Military commander Ratko Mladić gets life sentence for genocide and crimes against humanity
Prosecutors at The Hague war crimes tribunal have called for a life sentence to be imposed on the Bosnian Serb military commander, Ratko Mladić, for genocide and crimes against humanity committed by his forces in the 1992-95 Bosnian war, informs The Guardian.
Any lesser penalty would be “an insult to the victims, living and dead, and an affront to justice” said Alan Tieger, closing the prosecution’s case on Wednesday at the end of a trial that has taken more than four and a half years at the international criminal tribunal for the former Yugoslavia (ICTY).

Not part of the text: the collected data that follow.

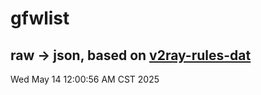 # gfwlist
## raw -> json, based on [v2ray-rules-dat](https://github.com/Loyalsoldier/v2ray-rules-dat)
Wed May 14 12:00:56 AM CST 2025

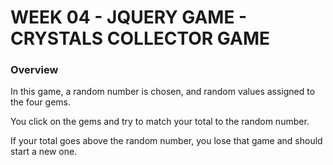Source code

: # WEEK 04 - JQUERY GAME - CRYSTALS COLLECTOR GAME

### Overview

In this game, a random number is chosen, and random values assigned to the four gems.

You click on the gems and try to match your total to the random number.

If your total goes above the random number, you lose that game and should start a new one.

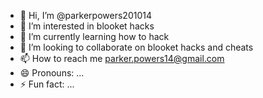 - 👋 Hi, I’m @parkerpowers201014
- 👀 I’m interested in blooket hacks
- 🌱 I’m currently learning how to hack
- 💞️ I’m looking to collaborate on blooket hacks and cheats
- 📫 How to reach me parker.powers14@gmail.com
- 😄 Pronouns: ...
- ⚡ Fun fact: ...

<!---
parkerpowers201014/parkerpowers201014 is a ✨ special ✨ repository because its `README.md` (this file) appears on your GitHub profile.
You can click the Preview link to take a look at your changes.
--->
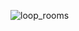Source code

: ![loop_rooms](https://user-images.githubusercontent.com/73611729/125496898-38ec9d18-694e-4a5b-a76c-5daaa04d7d24.png)

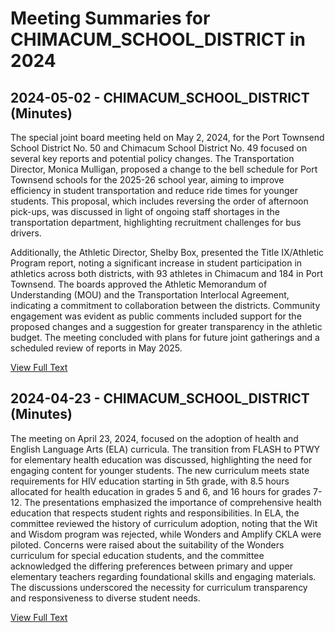 # Meeting Summaries for CHIMACUM_SCHOOL_DISTRICT in 2024

## 2024-05-02 - CHIMACUM_SCHOOL_DISTRICT (Minutes)

The special joint board meeting held on May 2, 2024, for the Port Townsend School District No. 50 and Chimacum School District No. 49 focused on several key reports and potential policy changes. The Transportation Director, Monica Mulligan, proposed a change to the bell schedule for Port Townsend schools for the 2025-26 school year, aiming to improve efficiency in student transportation and reduce ride times for younger students. This proposal, which includes reversing the order of afternoon pick-ups, was discussed in light of ongoing staff shortages in the transportation department, highlighting recruitment challenges for bus drivers. 

Additionally, the Athletic Director, Shelby Box, presented the Title IX/Athletic Program report, noting a significant increase in student participation in athletics across both districts, with 93 athletes in Chimacum and 184 in Port Townsend. The boards approved the Athletic Memorandum of Understanding (MOU) and the Transportation Interlocal Agreement, indicating a commitment to collaboration between the districts. Community engagement was evident as public comments included support for the proposed changes and a suggestion for greater transparency in the athletic budget. The meeting concluded with plans for future joint gatherings and a scheduled review of reports in May 2025.

[View Full Text](https://raw.githubusercontent.com/VoronoiPerspectives/WashingtonStateSchoolBoardExplorer/refs/heads/main/data/countries/usa/states/wa/counties/jefferson/school_boards/chimacum_school_district/2024/2024-05-02-minutes.txt)

## 2024-04-23 - CHIMACUM_SCHOOL_DISTRICT (Minutes)

The meeting on April 23, 2024, focused on the adoption of health and English Language Arts (ELA) curricula. The transition from FLASH to PTWY for elementary health education was discussed, highlighting the need for engaging content for younger students. The new curriculum meets state requirements for HIV education starting in 5th grade, with 8.5 hours allocated for health education in grades 5 and 6, and 16 hours for grades 7-12. The presentations emphasized the importance of comprehensive health education that respects student rights and responsibilities. In ELA, the committee reviewed the history of curriculum adoption, noting that the Wit and Wisdom program was rejected, while Wonders and Amplify CKLA were piloted. Concerns were raised about the suitability of the Wonders curriculum for special education students, and the committee acknowledged the differing preferences between primary and upper elementary teachers regarding foundational skills and engaging materials. The discussions underscored the necessity for curriculum transparency and responsiveness to diverse student needs.

[View Full Text](https://raw.githubusercontent.com/VoronoiPerspectives/WashingtonStateSchoolBoardExplorer/refs/heads/main/data/countries/usa/states/wa/counties/jefferson/school_boards/chimacum_school_district/2024/2024-04-23-aprilimc-minutes.txt)

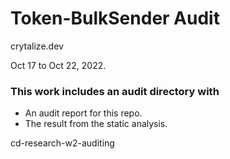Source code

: # Token-BulkSender Audit

crytalize.dev

Oct 17 to Oct 22, 2022.

### This work includes an audit directory with 
- An audit report for this repo.
- The result from the static analysis.

cd-research-w2-auditing
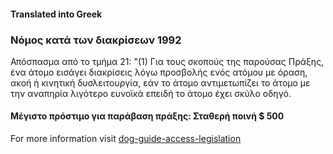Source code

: #### **Translated into Greek**

### Νόμος κατά των διακρίσεων 1992

Απόσπασμα από το τμήμα 21:
"(1) Για τους σκοπούς της παρούσας Πράξης, ένα άτομο εισάγει διακρίσεις λόγω προσβολής ενός ατόμου με όραση, ακοή ή κινητική δυσλειτουργία, εάν το άτομο αντιμετωπίζει το άτομο με την αναπηρία λιγότερο ευνοϊκά επειδή το άτομο έχει σκύλο οδηγό.

#### Μέγιστο πρόστιμο για παράβαση πράξης: Σταθερή ποινή $ 500

For more information visit [dog-guide-access-legislation](https://www.bca.org.au/dog-guide-access-legislation/)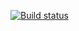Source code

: [![Build status](https://ci.appveyor.com/api/projects/status/oi04xo5b2ud7r1ke?svg=true)](https://ci.appveyor.com/project/Alexlopotov/jsonschema)
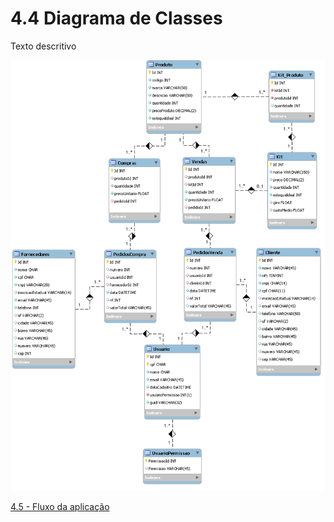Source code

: 
# 4.4 Diagrama de Classes
Texto descritivo

![DiagramaEntidadeRelacionamento](images/database/entidade-relacionamento.png)

[4.5 - Fluxo da aplicação](4.5-Projeto.md)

Mladić, now aged 74, listened to the prosecutors’ closing arguments impassively, watching as they showed videos of him from the war, striding through captured towns, issuing orders to his soldiers.
He was a senior officer in the Yugoslav army in 1991 when the socialist federation fell apart. He commanded Bosnian Serb forces that cut the country in two when Bosnia declared its independence the next year and remained in command through the more than three years of war, in which 100,000 people died.
Mladić is accused of war crimes, crimes against humanity and two counts of genocide. One is for the siege of Sarajevo, where his troops ringed the city for 46 months, the longest siege in modern history, subjecting its residents to relentless shelling and sniping. The second genocide count was for the slaughter of more than 7,000 Muslim men and boys from the town of Srebrenica.